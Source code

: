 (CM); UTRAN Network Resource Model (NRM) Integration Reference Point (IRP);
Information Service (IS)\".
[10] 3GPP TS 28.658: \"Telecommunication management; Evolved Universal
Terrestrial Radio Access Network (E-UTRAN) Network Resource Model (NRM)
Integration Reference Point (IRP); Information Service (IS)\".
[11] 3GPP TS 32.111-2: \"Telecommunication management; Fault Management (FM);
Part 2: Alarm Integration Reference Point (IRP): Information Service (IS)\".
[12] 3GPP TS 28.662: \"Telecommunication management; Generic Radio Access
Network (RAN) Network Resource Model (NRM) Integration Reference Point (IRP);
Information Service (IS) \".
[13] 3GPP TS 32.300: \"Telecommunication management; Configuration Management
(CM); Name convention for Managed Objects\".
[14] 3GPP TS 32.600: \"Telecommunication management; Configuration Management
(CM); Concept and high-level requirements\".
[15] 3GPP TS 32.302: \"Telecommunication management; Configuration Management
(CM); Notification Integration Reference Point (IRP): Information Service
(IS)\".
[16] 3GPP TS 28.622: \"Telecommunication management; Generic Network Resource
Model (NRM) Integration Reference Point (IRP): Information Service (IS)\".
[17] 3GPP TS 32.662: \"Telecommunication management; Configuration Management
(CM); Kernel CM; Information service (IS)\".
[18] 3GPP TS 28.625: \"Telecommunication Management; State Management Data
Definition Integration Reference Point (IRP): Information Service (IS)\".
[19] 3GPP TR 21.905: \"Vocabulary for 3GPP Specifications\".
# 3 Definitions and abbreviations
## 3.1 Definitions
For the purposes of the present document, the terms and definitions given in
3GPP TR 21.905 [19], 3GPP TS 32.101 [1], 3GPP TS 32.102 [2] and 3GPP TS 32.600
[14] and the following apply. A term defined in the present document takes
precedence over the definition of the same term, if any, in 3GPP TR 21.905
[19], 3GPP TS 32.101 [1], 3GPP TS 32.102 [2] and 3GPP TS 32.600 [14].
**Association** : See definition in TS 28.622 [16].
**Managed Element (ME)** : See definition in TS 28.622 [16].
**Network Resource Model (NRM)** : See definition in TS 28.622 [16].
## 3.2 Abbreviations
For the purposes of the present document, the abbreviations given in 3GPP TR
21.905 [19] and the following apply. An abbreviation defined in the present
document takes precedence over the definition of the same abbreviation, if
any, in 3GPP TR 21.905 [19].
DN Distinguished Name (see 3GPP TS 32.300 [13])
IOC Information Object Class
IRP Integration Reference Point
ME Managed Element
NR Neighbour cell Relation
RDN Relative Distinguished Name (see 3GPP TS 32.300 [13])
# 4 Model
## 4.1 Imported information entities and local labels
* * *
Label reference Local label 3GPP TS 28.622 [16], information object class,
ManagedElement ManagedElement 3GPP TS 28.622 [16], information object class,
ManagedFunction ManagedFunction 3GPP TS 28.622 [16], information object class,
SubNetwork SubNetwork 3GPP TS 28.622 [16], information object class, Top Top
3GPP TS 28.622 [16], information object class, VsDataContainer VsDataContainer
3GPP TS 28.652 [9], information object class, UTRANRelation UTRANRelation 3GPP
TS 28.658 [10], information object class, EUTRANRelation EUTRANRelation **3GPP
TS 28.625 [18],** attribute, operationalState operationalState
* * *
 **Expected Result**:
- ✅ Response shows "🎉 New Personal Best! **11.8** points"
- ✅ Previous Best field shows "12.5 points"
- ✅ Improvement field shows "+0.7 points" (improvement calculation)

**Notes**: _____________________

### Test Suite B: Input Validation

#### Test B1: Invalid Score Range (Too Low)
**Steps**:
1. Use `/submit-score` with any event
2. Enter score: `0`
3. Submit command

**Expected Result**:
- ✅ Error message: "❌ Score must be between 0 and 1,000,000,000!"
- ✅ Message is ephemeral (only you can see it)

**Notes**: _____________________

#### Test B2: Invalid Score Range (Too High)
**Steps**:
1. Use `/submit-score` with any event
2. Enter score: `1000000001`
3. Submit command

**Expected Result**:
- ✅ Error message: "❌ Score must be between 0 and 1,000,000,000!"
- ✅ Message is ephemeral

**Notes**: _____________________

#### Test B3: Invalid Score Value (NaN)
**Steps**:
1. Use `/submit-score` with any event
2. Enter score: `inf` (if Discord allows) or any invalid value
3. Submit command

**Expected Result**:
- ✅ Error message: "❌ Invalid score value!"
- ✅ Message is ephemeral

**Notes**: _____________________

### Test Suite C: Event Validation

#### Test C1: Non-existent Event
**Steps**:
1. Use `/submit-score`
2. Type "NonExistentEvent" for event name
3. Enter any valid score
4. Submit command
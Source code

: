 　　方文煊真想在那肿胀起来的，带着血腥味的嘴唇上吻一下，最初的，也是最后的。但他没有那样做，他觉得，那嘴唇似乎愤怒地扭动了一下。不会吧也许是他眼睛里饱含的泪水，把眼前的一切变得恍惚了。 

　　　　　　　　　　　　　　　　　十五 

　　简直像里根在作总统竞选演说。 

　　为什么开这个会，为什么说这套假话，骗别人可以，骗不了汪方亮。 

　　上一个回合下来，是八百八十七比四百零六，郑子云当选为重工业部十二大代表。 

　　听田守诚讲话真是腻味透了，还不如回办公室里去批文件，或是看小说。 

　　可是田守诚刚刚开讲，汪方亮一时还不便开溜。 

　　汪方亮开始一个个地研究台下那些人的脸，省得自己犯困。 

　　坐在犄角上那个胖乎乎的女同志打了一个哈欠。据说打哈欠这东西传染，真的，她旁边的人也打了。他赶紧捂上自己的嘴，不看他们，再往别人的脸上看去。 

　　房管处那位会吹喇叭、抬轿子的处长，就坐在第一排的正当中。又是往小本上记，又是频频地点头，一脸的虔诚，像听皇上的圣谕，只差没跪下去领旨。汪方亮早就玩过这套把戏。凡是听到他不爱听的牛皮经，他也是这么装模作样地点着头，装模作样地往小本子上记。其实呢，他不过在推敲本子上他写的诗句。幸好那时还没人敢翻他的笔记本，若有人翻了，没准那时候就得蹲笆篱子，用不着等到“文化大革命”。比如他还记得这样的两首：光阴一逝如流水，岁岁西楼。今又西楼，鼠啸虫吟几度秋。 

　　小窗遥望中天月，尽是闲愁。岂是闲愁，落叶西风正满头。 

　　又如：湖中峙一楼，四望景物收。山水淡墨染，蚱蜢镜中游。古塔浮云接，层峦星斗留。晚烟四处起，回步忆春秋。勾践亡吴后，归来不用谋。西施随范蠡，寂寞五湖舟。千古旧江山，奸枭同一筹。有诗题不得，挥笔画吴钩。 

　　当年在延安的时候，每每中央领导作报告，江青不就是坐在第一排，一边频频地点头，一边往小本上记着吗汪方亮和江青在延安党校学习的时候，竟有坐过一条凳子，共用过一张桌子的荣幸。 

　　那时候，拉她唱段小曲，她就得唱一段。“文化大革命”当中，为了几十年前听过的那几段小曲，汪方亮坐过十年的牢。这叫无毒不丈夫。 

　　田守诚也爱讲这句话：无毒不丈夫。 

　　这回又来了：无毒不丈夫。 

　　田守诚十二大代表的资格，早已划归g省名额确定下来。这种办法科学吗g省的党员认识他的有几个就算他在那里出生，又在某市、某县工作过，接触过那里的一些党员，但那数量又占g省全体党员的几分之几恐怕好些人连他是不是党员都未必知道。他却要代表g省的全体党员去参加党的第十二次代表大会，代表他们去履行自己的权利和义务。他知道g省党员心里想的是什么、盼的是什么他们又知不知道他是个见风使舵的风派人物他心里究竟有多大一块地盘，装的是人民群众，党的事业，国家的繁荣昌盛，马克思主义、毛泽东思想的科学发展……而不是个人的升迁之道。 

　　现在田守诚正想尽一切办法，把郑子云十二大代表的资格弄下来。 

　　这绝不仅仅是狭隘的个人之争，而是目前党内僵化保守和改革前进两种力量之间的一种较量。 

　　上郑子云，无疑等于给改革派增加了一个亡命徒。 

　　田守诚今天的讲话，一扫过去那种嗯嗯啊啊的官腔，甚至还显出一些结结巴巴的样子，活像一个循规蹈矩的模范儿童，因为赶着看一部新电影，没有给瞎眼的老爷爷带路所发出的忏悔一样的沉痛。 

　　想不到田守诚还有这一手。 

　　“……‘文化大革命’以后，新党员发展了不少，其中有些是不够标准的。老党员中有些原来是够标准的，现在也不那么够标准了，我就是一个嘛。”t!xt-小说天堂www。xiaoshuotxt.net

## WHAT THE EXERCISE ASKS
Whenever the word "Distinguished" turns up in a line of the listing above, copy the line.

## RESPONSE TO THE TASK
DN Distinguished Name (see 3GPP TS 32.300 [13])
RDN Relative Distinguished Name (see 3GPP TS 32.300 [13])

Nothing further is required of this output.